Task: Pick out all lines with the word "then" from the records that follow.

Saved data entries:
+++
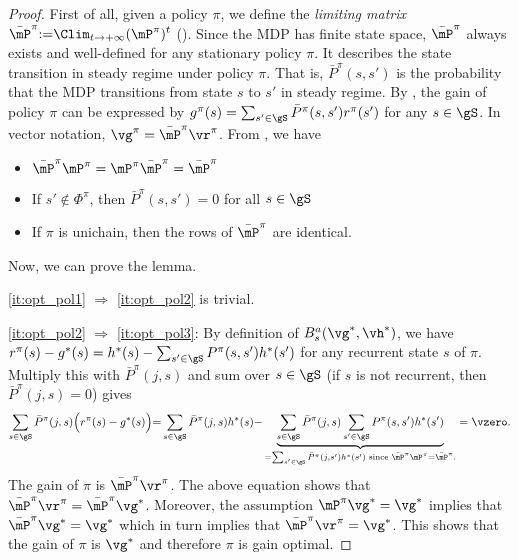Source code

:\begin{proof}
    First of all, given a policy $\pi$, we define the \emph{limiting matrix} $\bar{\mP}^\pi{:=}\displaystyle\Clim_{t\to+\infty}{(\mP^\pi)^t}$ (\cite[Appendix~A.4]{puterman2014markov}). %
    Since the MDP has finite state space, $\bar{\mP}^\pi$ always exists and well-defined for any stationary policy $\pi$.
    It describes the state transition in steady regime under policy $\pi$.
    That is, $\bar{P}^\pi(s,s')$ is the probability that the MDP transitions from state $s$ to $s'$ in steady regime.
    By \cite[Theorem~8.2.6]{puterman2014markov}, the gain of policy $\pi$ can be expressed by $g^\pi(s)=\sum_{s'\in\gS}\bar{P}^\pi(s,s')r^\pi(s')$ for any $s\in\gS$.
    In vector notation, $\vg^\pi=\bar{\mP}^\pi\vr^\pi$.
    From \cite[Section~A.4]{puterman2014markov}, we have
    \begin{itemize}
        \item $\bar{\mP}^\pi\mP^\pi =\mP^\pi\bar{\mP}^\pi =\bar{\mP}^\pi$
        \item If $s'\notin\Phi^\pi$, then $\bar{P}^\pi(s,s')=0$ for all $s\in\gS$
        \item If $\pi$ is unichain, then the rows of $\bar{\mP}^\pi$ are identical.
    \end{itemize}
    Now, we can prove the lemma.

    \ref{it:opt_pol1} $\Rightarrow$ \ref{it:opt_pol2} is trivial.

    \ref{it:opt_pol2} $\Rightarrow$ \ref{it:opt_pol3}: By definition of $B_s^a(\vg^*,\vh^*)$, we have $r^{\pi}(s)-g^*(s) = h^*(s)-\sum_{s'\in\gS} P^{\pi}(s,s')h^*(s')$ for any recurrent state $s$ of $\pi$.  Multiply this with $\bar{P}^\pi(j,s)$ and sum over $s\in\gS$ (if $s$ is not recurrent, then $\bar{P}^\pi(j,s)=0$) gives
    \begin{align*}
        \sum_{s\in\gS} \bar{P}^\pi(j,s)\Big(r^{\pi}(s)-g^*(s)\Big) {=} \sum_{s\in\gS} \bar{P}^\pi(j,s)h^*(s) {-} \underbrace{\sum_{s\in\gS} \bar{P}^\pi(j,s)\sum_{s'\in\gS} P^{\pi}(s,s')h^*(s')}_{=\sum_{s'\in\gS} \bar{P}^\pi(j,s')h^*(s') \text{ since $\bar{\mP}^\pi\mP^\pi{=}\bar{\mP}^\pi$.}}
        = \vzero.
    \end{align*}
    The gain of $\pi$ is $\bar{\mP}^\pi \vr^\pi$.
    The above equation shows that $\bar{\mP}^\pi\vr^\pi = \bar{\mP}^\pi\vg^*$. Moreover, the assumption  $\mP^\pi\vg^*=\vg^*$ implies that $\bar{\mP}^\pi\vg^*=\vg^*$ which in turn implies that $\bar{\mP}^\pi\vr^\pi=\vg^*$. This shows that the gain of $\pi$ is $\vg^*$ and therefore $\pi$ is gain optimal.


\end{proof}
+++
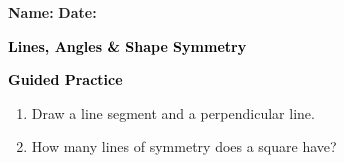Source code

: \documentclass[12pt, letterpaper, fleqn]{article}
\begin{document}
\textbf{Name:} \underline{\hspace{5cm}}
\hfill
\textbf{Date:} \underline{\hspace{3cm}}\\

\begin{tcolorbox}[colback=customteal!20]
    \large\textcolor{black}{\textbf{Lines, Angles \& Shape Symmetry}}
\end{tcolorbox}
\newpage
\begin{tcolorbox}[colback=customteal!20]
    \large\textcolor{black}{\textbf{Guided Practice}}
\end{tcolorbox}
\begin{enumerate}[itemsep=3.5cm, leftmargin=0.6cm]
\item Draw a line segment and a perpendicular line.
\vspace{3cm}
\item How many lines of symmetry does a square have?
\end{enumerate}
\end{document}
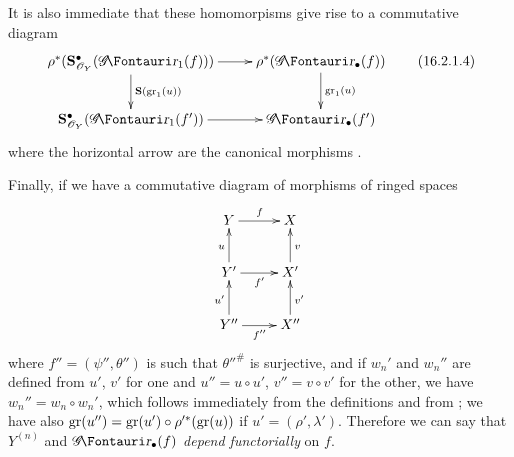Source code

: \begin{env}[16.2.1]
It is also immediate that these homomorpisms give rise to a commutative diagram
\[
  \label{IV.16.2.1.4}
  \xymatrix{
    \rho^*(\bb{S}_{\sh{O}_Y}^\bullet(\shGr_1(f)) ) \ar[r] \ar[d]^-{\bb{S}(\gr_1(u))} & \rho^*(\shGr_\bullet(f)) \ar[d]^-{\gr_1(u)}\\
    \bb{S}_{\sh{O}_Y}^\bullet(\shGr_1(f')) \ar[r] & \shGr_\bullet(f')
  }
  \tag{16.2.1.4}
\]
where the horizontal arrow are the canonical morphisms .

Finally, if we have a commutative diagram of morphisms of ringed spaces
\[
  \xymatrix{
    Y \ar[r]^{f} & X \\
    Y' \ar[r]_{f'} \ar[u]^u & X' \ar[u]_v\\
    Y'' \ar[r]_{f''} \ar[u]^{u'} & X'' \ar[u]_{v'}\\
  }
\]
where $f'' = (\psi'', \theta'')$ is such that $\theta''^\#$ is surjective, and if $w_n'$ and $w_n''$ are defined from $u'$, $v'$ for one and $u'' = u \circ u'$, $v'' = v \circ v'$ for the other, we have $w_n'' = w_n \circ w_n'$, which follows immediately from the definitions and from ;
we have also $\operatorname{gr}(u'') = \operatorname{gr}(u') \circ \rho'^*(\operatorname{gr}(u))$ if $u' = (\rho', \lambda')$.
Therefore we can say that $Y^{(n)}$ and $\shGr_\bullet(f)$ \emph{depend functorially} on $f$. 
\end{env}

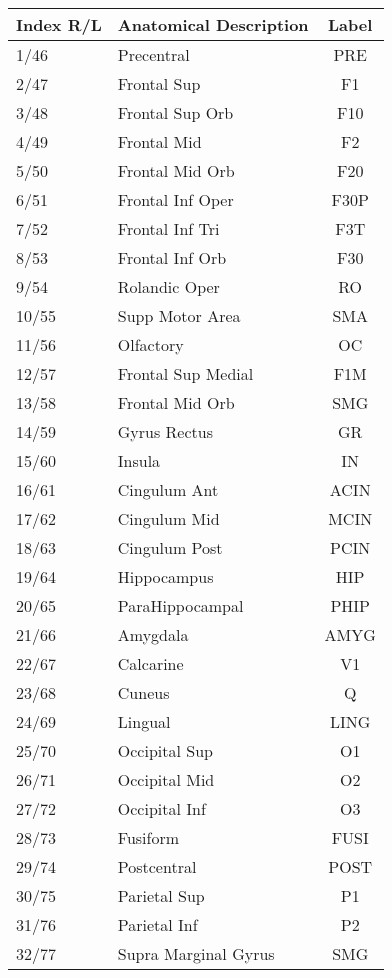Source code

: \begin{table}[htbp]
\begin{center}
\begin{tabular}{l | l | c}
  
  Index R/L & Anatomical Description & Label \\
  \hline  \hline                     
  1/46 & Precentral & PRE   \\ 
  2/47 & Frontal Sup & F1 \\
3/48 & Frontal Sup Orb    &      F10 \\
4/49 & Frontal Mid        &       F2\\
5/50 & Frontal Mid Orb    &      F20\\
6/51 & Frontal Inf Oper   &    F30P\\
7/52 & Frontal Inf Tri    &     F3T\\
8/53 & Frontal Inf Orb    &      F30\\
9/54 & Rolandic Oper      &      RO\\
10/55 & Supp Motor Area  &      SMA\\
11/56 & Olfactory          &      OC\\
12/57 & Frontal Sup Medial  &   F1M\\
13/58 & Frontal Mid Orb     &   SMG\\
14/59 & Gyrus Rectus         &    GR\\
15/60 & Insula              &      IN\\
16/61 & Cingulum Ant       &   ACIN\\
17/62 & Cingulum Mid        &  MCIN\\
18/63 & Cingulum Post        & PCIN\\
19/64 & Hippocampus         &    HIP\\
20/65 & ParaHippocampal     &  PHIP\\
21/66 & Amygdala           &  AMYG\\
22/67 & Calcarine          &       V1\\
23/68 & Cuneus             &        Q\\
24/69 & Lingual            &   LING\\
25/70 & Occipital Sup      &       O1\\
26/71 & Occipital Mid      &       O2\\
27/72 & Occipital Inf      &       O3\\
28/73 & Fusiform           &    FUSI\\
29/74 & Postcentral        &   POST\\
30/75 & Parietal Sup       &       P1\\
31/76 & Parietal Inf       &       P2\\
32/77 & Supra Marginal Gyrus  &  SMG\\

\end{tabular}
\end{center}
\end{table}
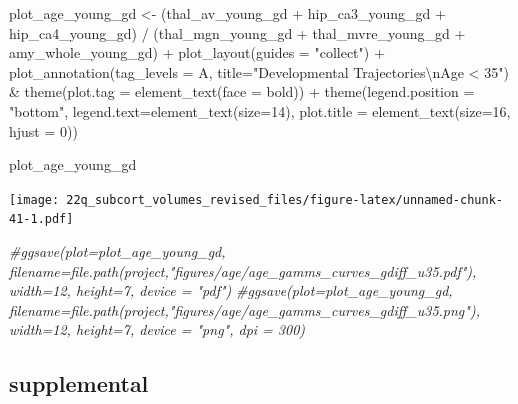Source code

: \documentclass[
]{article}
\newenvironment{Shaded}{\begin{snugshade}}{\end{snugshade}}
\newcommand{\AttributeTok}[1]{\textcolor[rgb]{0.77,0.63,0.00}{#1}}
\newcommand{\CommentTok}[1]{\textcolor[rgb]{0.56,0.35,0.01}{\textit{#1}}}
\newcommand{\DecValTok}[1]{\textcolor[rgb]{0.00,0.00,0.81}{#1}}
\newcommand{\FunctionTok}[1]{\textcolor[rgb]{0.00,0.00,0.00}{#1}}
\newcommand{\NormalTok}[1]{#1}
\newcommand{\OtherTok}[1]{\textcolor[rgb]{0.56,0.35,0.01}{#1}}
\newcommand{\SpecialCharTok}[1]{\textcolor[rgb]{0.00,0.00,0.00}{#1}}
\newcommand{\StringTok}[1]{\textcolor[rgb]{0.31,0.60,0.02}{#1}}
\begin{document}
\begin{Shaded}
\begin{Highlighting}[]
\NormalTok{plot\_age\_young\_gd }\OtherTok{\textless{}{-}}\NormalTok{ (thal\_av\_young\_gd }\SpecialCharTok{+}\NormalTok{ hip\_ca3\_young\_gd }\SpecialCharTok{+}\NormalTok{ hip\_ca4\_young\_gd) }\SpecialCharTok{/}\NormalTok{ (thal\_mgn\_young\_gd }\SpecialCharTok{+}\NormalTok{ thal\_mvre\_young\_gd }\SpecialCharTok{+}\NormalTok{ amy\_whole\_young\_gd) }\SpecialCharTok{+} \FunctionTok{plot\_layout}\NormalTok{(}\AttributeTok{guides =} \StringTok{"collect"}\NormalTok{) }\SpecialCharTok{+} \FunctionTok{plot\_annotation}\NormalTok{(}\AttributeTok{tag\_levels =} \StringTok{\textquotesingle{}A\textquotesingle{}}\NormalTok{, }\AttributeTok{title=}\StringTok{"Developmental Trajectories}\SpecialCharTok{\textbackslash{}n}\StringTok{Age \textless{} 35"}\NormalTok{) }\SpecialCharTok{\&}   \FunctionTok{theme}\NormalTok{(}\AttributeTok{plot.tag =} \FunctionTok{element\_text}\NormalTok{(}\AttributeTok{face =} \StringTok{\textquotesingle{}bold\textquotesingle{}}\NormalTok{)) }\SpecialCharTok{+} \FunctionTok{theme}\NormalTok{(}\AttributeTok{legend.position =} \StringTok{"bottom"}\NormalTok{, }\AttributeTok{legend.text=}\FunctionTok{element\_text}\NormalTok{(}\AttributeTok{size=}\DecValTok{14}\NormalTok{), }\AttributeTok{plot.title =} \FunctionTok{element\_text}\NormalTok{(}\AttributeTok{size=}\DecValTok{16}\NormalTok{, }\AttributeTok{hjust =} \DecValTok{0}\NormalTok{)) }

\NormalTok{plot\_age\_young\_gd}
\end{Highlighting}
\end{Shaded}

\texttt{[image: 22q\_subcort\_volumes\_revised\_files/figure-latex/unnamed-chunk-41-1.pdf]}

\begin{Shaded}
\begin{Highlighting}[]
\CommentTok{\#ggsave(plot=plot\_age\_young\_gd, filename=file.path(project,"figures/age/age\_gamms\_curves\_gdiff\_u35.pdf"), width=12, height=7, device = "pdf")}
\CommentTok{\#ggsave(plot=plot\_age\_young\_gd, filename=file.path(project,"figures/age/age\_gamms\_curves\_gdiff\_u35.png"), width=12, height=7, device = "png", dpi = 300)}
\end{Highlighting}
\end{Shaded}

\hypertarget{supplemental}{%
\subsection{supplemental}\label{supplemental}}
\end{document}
+++
Solution:
        \item If $s'\notin\Phi^\pi$, then $\bar{P}^\pi(s,s')=0$ for all $s\in\gS$
        \item If $\pi$ is unichain, then the rows of $\bar{\mP}^\pi$ are identical.
    \ref{it:opt_pol2} $\Rightarrow$ \ref{it:opt_pol3}: By definition of $B_s^a(\vg^*,\vh^*)$, we have $r^{\pi}(s)-g^*(s) = h^*(s)-\sum_{s'\in\gS} P^{\pi}(s,s')h^*(s')$ for any recurrent state $s$ of $\pi$.  Multiply this with $\bar{P}^\pi(j,s)$ and sum over $s\in\gS$ (if $s$ is not recurrent, then $\bar{P}^\pi(j,s)=0$) gives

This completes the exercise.